JK: It appears like a mass graveyard, but also a model for an urban landscape. Did you model everything before you started to make it? What was it like to see the real thing once it was all in place?
AM: We worked with a graphic designer to do very precise 3D models of the space. The completed installation was exactly what we intended, to the point that it almost didn’t look real—especially the documents, which didn’t look like real stacks of paper at all. You experience other details that can’t be rendered and have much more to do with being in the space, like sound from outside, the air conditioning, and the light coming through the windows, which is different, depending on the time of year, time of day, if it’s cloudy or sunny.
JK: Can you explain your research for the family tree?
AM: The idea of the tree was to trace back 65,000 years. I looked at a lot of family documents in archives and at how the language changes to become European. If I go back to my great-grandmother, Queen Susan of Welltown, she had only one name: Susan. She was given the title “Queen” by the white people in charge because she was a something of an intermediary, though it was also probably patronizing. Other names in the records are very diminutive—like names you’d give to a kid or a pet—Tommy instead of Thomas, Billy instead of William. Earlier than that, there’s no name at all, just a description: Black male, full blown, half cast. These people could be my relatives, but I can’t ever know. Then, before that, there are singular, Indigenous names. Some are speculative, based on sounds within Aboriginal languages and avoiding sounds which aren’t, like the letter “v.” The process of Aboriginal naming was lost long ago. There are very few living Aboriginal languages left, and they’re mostly in the Northern Territory. So, one idea of the names in the family tree is to keep those words alive.
JK: There are many more people with Indigenous and non-Indigenous parents now. How does that sit within your community? Is there a feeling of not quite belonging to one culture or another?
AM: It’s like you’re in two worlds. People ask, “How Aboriginal are you?” or “You don’t look Aboriginal.” Here, people say that it doesn’t matter how much milk you put in the tea, it’s still tea. If people identify as Aboriginal, and they’ve got a connection in their genealogical lineage, they’ll be accepted by the community.

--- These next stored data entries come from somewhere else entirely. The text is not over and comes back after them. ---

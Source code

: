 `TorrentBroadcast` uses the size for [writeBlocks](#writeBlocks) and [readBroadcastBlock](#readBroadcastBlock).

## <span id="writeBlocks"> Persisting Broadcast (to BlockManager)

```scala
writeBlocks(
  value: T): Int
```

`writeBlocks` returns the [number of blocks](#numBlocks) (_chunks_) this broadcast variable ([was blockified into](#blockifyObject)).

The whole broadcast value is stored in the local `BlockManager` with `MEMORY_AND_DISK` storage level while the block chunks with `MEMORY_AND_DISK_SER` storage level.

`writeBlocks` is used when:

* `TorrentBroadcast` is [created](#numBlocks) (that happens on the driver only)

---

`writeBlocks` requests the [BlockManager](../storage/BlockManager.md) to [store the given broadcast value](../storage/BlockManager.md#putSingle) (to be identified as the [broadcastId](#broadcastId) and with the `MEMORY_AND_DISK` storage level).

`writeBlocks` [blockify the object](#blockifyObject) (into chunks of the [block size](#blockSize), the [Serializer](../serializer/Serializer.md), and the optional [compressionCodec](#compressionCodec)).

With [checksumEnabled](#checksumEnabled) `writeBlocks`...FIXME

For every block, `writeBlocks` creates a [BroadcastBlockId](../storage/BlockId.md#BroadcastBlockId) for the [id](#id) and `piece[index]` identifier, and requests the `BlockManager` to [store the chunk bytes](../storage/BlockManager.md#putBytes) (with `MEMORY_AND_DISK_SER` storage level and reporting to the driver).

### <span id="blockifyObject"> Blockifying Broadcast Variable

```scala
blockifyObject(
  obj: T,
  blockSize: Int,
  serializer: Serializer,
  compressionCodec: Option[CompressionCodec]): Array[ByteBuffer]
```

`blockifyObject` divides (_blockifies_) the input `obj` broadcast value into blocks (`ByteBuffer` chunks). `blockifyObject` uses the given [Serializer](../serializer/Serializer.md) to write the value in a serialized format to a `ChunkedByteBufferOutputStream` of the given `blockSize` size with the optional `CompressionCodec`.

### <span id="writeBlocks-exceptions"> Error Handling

JK: There is still so much about blood and purity that exists today. As an adopted person, I’ve been exposed to all sorts of conditions and contradictions as to how I do and don’t belong. It seems to be a feature of white Western culture in general. I’m curious about your experience—Kamilaroi and Bigambul on your mother’s side, English/Scottish on your father’s.
AM: I grew up in a place that was pretty much all white people. My mother wasn’t really connected to the family, so I didn’t have the support I needed to understand. Instead, I believed the negative stuff that white people were saying about Aboriginal people, so I was not particularly proud of my heritage at that time. When I grew up, I moved to a place that was a bit more diverse, which changed everything.
JK: Can you talk about the aesthetics of the kith and kin book, and why your story “men in the house” is split up throughout the text?
AM: I wrote “men in the house” in the second person to implicate the reader in my memory. It didn’t really seem to have a beginning, middle, or end, so I decided to scatter it in little vignettes throughout the book. It’s a realistic take on how memory can come and go, and how something from 20 years ago will suddenly pop up in your mind. It also breaks up and balances the other, more serious essays. As for the book’s appearance, I wanted it to look like the Australian pavilion—the black box—and the white on black relates to the documents and walls inside.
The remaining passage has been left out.